Best way to find your correct paint code is to look inside your spare tire compartment for a label/tag on the right hand side of the vehicle. That will list what your CC's paint code is.


----------



## MySilver2010CC (Sep 21, 2010)

Thanks bro. I already ordered the paint. Hope it's whats in the trunk...


----------



## CC R-Line (Aug 26, 2010)

MySilver2010CC said:


> Thanks CC R-Line... but apparently, 8E8E = reflex silver metallic too. Are there 2 different codes for 2 different types of RSM?

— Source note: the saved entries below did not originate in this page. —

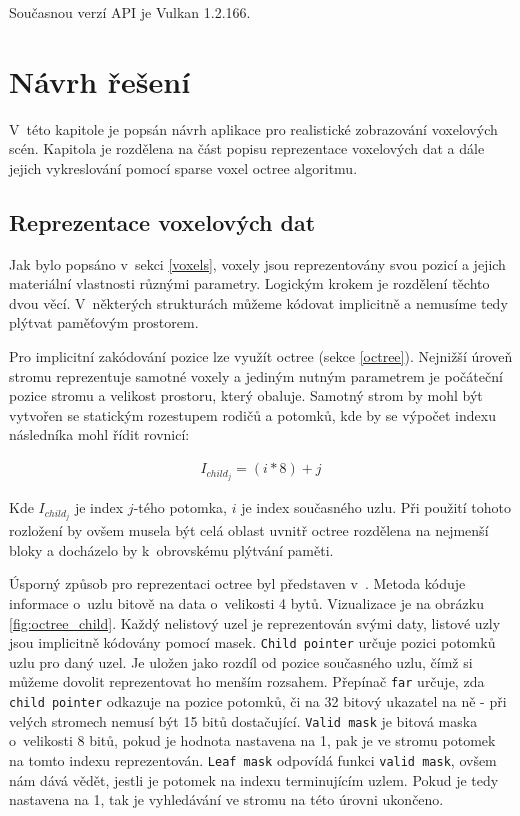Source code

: Současnou verzí API je Vulkan 1.2.166\cite{vulkanspec}.

\chapter{Návrh řešení}
\label{navrh}
V~této kapitole je popsán návrh aplikace pro realistické zobrazování voxelových scén. Kapitola je rozdělena na část popisu reprezentace voxelových dat a dále jejich vykreslování pomocí sparse voxel octree algoritmu.

\section{Reprezentace voxelových dat}\label{sec:voxel_representation}
Jak bylo popsáno v~sekci \ref{voxels}, voxely jsou reprezentovány svou pozicí a jejich materiální vlastnosti různými parametry. Logickým krokem je rozdělení těchto dvou věcí. V~některých strukturách můžeme kódovat implicitně a nemusíme tedy plýtvat paměťovým prostorem.

Pro implicitní zakódování pozice lze využít octree (sekce \ref{octree}). Nejnižší úroveň stromu reprezentuje samotné voxely a jediným nutným parametrem je počáteční pozice stromu a velikost prostoru, který obaluje. Samotný strom by mohl být vytvořen se statickým rozestupem rodičů a potomků, kde by se výpočet indexu následníka mohl řídit rovnicí:

\begin{equation} \label{eq:simple_octree_index}
	\begin{gathered}
		I_{child_j} = (i * 8) + j
	\end{gathered}
\end{equation}

Kde $I_{child_j}$ je index $j$-tého potomka, $i$ je index současného uzlu. Při použití tohoto rozložení by ovšem musela být celá oblast uvnitř octree rozdělena na nejmenší bloky a docházelo by k~obrovskému plýtvání paměti.

Úsporný způsob pro reprezentaci octree byl představen v~\cite{Laine2011EfficientSV}. Metoda kóduje informace o~uzlu bitově na data o~velikosti 4 bytů. Vizualizace je na obrázku \ref{fig:octree_child}. Každý nelistový uzel je reprezentován svými daty, listové uzly jsou implicitně kódovány pomocí masek. \texttt{Child pointer} určuje pozici potomků uzlu pro daný uzel. Je uložen jako rozdíl od pozice současného uzlu, čímž si můžeme dovolit reprezentovat ho menším rozsahem. Přepínač \texttt{far} určuje, zda \texttt{child pointer} odkazuje na pozice potomků, či na 32 bitový ukazatel na ně - při velých stromech nemusí být 15 bitů dostačující. \texttt{Valid mask} je bitová maska o~velikosti 8 bitů, pokud je hodnota nastavena na 1, pak je ve stromu potomek na tomto indexu reprezentován. \texttt{Leaf mask} odpovídá funkci \texttt{valid mask}, ovšem nám dává vědět, jestli je potomek na indexu terminujícím uzlem. Pokud je tedy nastavena na 1, tak je vyhledávání ve stromu na této úrovni ukončeno.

no, there's only ONE RSM. LA7W is the official vw paint code and 8E8E is just another code for the same paint


----------



## MySilver2010CC (Sep 21, 2010)

CC R-Line said:


> no, there's only ONE RSM. LA7W is the official vw paint code and 8E8E is just another code for the same paint


Whew! Thanks again for clearing it all up CCRL.


----------



## 432828 (Nov 21, 2008)

yup, found that out myself lst week. Dealer wanted 18.95 for the touch-up (ouch!)
went to local auto store..6.95 (matches perfect)


----------



## MySilver2010CC (Sep 21, 2010)

Checked the trunk today, the paint code is indeed LA7W. Thanks again.:thumbup:


----------



## Jas-CC (Oct 4, 2010)

wogeboy said:


> yup, found that out myself lst week. Dealer wanted 18.95 for the touch-up (ouch!)
> went to local auto store..6.95 (matches perfect)


 OUCH indeed. A dealership could find a way to sell you a paper clip for $600 over the life of your loan/lease...


----------